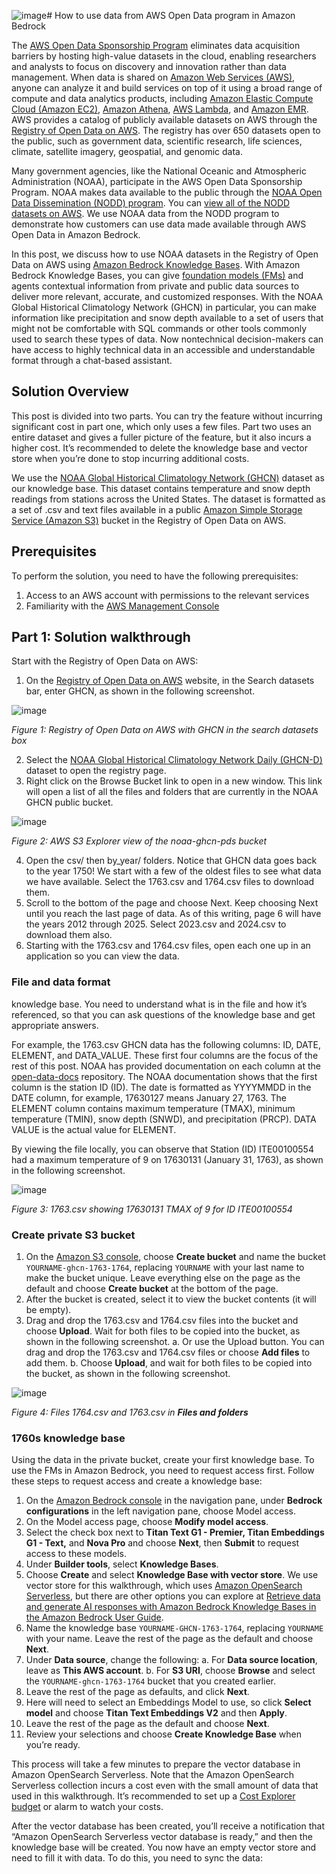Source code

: ![image](https://github.com/user-attachments/assets/f809fa0c-708b-4345-a2c3-ebc894855304)# How to use data from AWS Open Data program in Amazon Bedrock

The [AWS Open Data Sponsorship Program](https://aws.amazon.com/opendata/open-data-sponsorship-program/) eliminates data acquisition barriers by hosting high-value datasets in the cloud, enabling researchers and analysts to focus on discovery and innovation rather than data management. When data is shared on [Amazon Web Services (AWS)](https://aws.amazon.com/), anyone can analyze it and build services on top of it using a broad range of compute and data analytics products, including [Amazon Elastic Compute Cloud (Amazon EC2)](https://aws.amazon.com/ec2/), [Amazon Athena](https://aws.amazon.com/athena/), [AWS Lambda](https://aws.amazon.com/lambda/), and [Amazon EMR](https://aws.amazon.com/emr/). AWS provides a catalog of publicly available datasets on AWS through the [Registry of Open Data on AWS](https://registry.opendata.aws/). The registry has over 650 datasets open to the public, such as government data, scientific research, life sciences, climate, satellite imagery, geospatial, and genomic data.

Many government agencies, like the National Oceanic and Atmospheric Administration (NOAA), participate in the AWS Open Data Sponsorship Program. NOAA makes data available to the public through the [NOAA Open Data Dissemination (NODD) program](https://www.noaa.gov/information-technology/open-data-dissemination). You can [view all of the NODD datasets on AWS](https://registry.opendata.aws/collab/noaa/). We use NOAA data from the NODD program to demonstrate how customers can use data made available through AWS Open Data in Amazon Bedrock.

In this post, we discuss how to use NOAA datasets in the Registry of Open Data on AWS using [Amazon Bedrock Knowledge Bases](https://aws.amazon.com/bedrock/knowledge-bases/). With Amazon Bedrock Knowledge Bases, you can give [foundation models (FMs)](https://aws.amazon.com/what-is/foundation-models/) and agents contextual information from private and public data sources to deliver more relevant, accurate, and customized responses. With the NOAA Global Historical Climatology Network (GHCN) in particular, you can make information like precipitation and snow depth available to a set of users that might not be comfortable with SQL commands or other tools commonly used to search these types of data. Now nontechnical decision-makers can have access to highly technical data in an accessible and understandable format through a chat-based assistant.

## Solution Overview
This post is divided into two parts. You can try the feature without incurring significant cost in part one, which only uses a few files. Part two uses an entire dataset and gives a fuller picture of the feature, but it also incurs a higher cost. It’s recommended to delete the knowledge base and vector store when you’re done to stop incurring additional costs.

We use the [NOAA Global Historical Climatology Network (GHCN)](https://registry.opendata.aws/noaa-ghcn/) dataset as our knowledge base. This dataset contains temperature and snow depth readings from stations across the United States. The dataset is formatted as a set of .csv and text files available in a public [Amazon Simple Storage Service (Amazon S3)](https://aws.amazon.com/s3/) bucket in the Registry of Open Data on AWS.

## Prerequisites
To perform the solution, you need to have the following prerequisites:
1.	Access to an AWS account with permissions to the relevant services
2.	Familiarity with the [AWS Management Console](https://aws.amazon.com/console/)

## Part 1: Solution walkthrough
Start with the Registry of Open Data on AWS:

1.	On the [Registry of Open Data on AWS](https://registry.opendata.aws/) website, in the Search datasets bar, enter GHCN, as shown in the following screenshot.

![image](https://github.com/user-attachments/assets/fc1b18a8-e469-4291-95b0-ae6d8e93363b)

*Figure 1: Registry of Open Data on AWS with GHCN in the search datasets box*

2.  Select the [NOAA Global Historical Climatology Network Daily (GHCN-D)](https://registry.opendata.aws/noaa-ghcn/) dataset to open the registry page.
3.  Right click on the Browse Bucket link to open in a new window. This link will open a list of all the files and folders that are currently in the NOAA GHCN public bucket.
  
![image](https://github.com/user-attachments/assets/5bf1eac6-8a6c-481b-a13a-9bd56a46a86c)

*Figure 2: AWS S3 Explorer view of the noaa-ghcn-pds bucket*

4.	Open the csv/ then by_year/ folders. Notice that GHCN data goes back to the year 1750! We start with a few of the oldest files to see what data we have available. Select the 1763.csv and 1764.csv files to download them.
5.	Scroll to the bottom of the page and choose Next. Keep choosing Next until you reach the last page of data. As of this writing, page 6 will have the years 2012 through 2025. Select 2023.csv and 2024.csv to download them also.
6.	Starting with the 1763.csv and 1764.csv files, open each one up in an application so you can view the data. 

### File and data format
knowledge base. You need to understand what is in the file and how it’s referenced, so that you can ask questions of the knowledge base and get appropriate answers. 

For example, the 1763.csv GHCN data has the following columns: ID, DATE, ELEMENT, and DATA_VALUE. These first four columns are the focus of the rest of this post. NOAA has provided documentation on each column at the [open-data-docs](https://github.com/awslabs/open-data-docs/tree/main/docs/noaa/noaa-ghcn) repository. The NOAA documentation shows that the first column is the station ID (ID). The date is formatted as YYYYMMDD in the DATE column, for example, 17630127 means January 27, 1763. The ELEMENT column contains maximum temperature (TMAX), minimum temperature (TMIN), snow depth (SNWD), and precipitation (PRCP). DATA VALUE is the actual value for ELEMENT.

By viewing the file locally, you can observe that Station (ID) ITE00100554 had a maximum temperature of 9 on 17630131 (January 31, 1763), as shown in the following screenshot.

![image](https://github.com/user-attachments/assets/04a22d7b-f22d-4132-88d9-4fcda6657241)

*Figure 3: 1763.csv showing 17630131 TMAX of 9 for ID ITE00100554*

### Create private S3 bucket
1.	On the [Amazon S3 console](https://console.aws.amazon.com/s3/), choose **Create bucket** and name the bucket `YOURNAME-ghcn-1763-1764`, replacing `YOURNAME` with your last name to make the bucket unique. Leave everything else on the page as the default and choose **Create bucket** at the bottom of the page.
2.	After the bucket is created, select it to view the bucket contents (it will be empty). 
3.	Drag and drop the 1763.csv and 1764.csv files into the bucket and choose **Upload**. Wait for both files to be copied into the bucket, as shown in the following screenshot.
a.	Or use the Upload button. You can drag and drop the 1763.csv and 1764.csv files or choose **Add files** to add them.
b.	Choose **Upload**, and wait for both files to be copied into the bucket, as shown in the following screenshot.

![image](https://github.com/user-attachments/assets/bfc0b066-f870-4161-a398-9b218e9a6e53)

*Figure 4: Files 1764.csv and 1763.csv in **Files and folders***

### 1760s knowledge base
Using the data in the private bucket, create your first knowledge base. To use the FMs in Amazon Bedrock, you need to request access first. Follow these steps to request access and create a knowledge base:

1.	On the [Amazon Bedrock console](https://console.aws.amazon.com/bedrock) in the navigation pane, under **Bedrock configurations** in the left navigation pane, choose Model access.
2.	On the Model access page, choose **Modify model access**. 
3.	Select the check box next to **Titan Text G1 - Premier, Titan Embeddings G1 - Text,** and **Nova Pro** and choose **Next**, then **Submit** to request access to these models.
4.	Under **Builder tools**, select **Knowledge Bases**. 
5.	Choose **Create** and select **Knowledge Base with vector store**. We use vector store for this walkthrough, which uses [Amazon OpenSearch Serverless](https://aws.amazon.com/opensearch-service/features/serverless/), but there are other options you can explore at [Retrieve data and generate AI responses with Amazon Bedrock Knowledge Bases in the Amazon Bedrock User Guide](https://docs.aws.amazon.com/bedrock/latest/userguide/knowledge-base.html).
6.	Name the knowledge base `YOURNAME-GHCN-1763-1764`, replacing `YOURNAME` with your name. Leave the rest of the page as the default and choose **Next**.
7.	Under **Data source**, change the following:
a.	For **Data source location**, leave as **This AWS account**.
b.	For **S3 URI**, choose **Browse** and select the `YOURNAME-ghcn-1763-1764` bucket that you created earlier.
8.	Leave the rest of the page as defaults, and click **Next**.
9.	Here will need to select an Embeddings Model to use, so click **Select model** and choose **Titan Text Embeddings V2** and then **Apply**.
10.	Leave the rest of the page as the default and choose **Next**.
11.	Review your selections and choose **Create Knowledge Base** when you’re ready.

This process will take a few minutes to prepare the vector database in Amazon OpenSearch Serverless. Note that the Amazon OpenSearch Serverless collection incurs a cost even with the small amount of data that used in this walkthrough. It’s recommended to set up a [Cost Explorer budget](https://docs.aws.amazon.com/AmazonCloudWatch/latest/monitoring/monitor_estimated_charges_with_cloudwatch.html) or alarm to watch your costs.

After the vector database has been created, you’ll receive a notification that “Amazon OpenSearch Serverless vector database is ready,” and then the knowledge base will be created. You now have an empty vector store and need to fill it with data. To do this, you need to sync the data:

********************

Restate word for word the entries above from the line with "In this post, we" through the line with "This post is", inclusive, leaving out everything else.

In this post, we discuss how to use NOAA datasets in the Registry of Open Data on AWS using [Amazon Bedrock Knowledge Bases](https://aws.amazon.com/bedrock/knowledge-bases/). With Amazon Bedrock Knowledge Bases, you can give [foundation models (FMs)](https://aws.amazon.com/what-is/foundation-models/) and agents contextual information from private and public data sources to deliver more relevant, accurate, and customized responses. With the NOAA Global Historical Climatology Network (GHCN) in particular, you can make information like precipitation and snow depth available to a set of users that might not be comfortable with SQL commands or other tools commonly used to search these types of data. Now nontechnical decision-makers can have access to highly technical data in an accessible and understandable format through a chat-based assistant.

## Solution Overview
This post is divided into two parts. You can try the feature without incurring significant cost in part one, which only uses a few files. Part two uses an entire dataset and gives a fuller picture of the feature, but it also incurs a higher cost. It’s recommended to delete the knowledge base and vector store when you’re done to stop incurring additional costs.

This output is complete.